[Records from a data source]
_ _ _

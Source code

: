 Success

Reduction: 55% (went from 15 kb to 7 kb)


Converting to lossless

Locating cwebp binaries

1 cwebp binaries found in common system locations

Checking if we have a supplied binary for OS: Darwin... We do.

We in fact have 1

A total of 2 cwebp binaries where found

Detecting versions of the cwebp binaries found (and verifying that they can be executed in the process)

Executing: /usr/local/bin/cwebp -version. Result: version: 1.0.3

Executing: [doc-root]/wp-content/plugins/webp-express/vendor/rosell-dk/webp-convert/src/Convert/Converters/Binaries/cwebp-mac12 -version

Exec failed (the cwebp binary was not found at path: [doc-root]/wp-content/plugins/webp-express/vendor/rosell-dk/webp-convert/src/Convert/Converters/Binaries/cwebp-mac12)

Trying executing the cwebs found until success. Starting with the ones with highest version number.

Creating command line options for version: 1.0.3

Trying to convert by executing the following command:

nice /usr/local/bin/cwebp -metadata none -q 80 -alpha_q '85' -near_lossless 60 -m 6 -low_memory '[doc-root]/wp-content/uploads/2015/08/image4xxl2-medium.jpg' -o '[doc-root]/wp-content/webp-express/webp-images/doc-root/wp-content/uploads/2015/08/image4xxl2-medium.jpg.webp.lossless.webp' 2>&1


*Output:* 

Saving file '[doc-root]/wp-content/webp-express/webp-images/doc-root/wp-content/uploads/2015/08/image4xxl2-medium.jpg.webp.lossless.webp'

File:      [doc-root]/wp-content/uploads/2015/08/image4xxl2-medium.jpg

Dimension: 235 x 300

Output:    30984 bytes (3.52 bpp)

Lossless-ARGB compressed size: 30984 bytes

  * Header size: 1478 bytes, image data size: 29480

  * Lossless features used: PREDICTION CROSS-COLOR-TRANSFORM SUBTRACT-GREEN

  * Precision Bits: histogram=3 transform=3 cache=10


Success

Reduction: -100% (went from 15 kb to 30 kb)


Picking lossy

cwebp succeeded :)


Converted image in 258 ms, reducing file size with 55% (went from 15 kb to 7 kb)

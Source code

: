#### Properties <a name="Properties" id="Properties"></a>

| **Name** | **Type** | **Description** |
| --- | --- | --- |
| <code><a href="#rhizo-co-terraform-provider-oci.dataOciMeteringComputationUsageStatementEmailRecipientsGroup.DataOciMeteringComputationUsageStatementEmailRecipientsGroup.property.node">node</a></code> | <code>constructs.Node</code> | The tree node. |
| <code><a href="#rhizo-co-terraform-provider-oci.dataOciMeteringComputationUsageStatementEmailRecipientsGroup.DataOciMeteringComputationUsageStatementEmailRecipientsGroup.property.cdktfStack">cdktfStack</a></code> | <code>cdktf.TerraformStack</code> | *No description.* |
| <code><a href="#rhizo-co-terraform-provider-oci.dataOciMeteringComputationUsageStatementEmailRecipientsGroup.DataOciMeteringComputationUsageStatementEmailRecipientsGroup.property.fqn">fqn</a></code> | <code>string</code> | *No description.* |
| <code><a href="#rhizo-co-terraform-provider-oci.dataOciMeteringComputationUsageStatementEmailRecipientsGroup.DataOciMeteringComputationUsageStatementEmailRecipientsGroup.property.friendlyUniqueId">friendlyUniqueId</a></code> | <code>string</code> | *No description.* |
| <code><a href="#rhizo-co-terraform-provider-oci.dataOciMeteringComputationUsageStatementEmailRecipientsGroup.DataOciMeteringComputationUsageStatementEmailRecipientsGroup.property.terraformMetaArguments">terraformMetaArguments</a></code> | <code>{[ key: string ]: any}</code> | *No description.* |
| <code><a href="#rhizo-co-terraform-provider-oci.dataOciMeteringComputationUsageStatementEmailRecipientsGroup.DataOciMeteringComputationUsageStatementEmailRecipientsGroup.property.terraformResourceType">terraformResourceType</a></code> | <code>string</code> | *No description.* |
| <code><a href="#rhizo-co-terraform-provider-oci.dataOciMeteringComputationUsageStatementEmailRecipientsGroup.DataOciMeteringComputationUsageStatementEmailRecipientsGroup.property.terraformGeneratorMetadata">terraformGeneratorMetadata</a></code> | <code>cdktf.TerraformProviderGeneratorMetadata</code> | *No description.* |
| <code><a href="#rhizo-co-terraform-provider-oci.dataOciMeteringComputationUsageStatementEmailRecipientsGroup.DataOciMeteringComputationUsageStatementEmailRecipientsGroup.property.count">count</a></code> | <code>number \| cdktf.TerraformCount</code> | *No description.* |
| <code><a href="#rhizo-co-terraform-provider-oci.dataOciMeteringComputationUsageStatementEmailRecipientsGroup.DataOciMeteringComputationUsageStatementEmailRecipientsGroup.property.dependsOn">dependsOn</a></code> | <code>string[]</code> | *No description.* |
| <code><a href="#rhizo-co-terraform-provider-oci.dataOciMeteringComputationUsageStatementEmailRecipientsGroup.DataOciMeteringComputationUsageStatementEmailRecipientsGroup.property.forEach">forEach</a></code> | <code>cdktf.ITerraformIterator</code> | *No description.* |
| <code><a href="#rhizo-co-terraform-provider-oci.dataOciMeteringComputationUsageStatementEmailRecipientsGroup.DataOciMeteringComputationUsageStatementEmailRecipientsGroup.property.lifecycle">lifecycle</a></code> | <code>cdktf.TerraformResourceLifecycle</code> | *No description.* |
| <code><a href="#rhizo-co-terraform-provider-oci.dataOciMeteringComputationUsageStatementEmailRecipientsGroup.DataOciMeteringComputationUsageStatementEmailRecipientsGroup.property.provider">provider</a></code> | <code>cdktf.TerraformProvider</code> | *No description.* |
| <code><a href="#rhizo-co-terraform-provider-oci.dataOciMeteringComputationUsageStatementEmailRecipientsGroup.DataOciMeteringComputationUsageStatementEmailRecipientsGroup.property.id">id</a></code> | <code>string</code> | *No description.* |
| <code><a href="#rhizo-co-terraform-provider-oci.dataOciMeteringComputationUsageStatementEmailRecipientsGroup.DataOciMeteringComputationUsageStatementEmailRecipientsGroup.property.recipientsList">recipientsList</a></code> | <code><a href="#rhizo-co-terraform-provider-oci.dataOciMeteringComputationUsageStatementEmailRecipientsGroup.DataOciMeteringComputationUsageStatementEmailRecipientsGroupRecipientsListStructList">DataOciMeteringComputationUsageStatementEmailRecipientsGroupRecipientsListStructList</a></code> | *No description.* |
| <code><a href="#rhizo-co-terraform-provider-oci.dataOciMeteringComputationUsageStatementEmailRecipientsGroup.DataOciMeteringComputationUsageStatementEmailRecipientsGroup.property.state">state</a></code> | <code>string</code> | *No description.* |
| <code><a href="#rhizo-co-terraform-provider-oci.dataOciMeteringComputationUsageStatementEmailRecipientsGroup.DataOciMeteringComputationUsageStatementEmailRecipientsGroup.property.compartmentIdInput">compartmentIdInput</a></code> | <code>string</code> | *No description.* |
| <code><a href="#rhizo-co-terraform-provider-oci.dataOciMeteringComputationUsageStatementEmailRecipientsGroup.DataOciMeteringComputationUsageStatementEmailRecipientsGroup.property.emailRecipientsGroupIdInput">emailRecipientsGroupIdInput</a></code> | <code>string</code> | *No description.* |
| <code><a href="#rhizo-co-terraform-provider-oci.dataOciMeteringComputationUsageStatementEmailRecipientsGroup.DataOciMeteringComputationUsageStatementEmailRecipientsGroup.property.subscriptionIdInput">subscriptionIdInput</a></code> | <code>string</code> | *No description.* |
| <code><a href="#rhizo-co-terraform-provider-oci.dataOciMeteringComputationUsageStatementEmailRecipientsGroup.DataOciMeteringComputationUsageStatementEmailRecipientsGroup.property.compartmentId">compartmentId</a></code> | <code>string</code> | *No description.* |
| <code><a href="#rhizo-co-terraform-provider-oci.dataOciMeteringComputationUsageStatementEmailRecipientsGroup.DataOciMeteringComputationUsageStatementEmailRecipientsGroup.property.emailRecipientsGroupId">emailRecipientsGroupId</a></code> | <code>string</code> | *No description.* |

_ _ _

## REQUIRED WORK:
Some lines above hold the word "vendor". Copy all of them.

## SOLUTION TO THIS PROBLEM:
Executing: [doc-root]/wp-content/plugins/webp-express/vendor/rosell-dk/webp-convert/src/Convert/Converters/Binaries/cwebp-mac12 -version
Exec failed (the cwebp binary was not found at path: [doc-root]/wp-content/plugins/webp-express/vendor/rosell-dk/webp-convert/src/Convert/Converters/Binaries/cwebp-mac12)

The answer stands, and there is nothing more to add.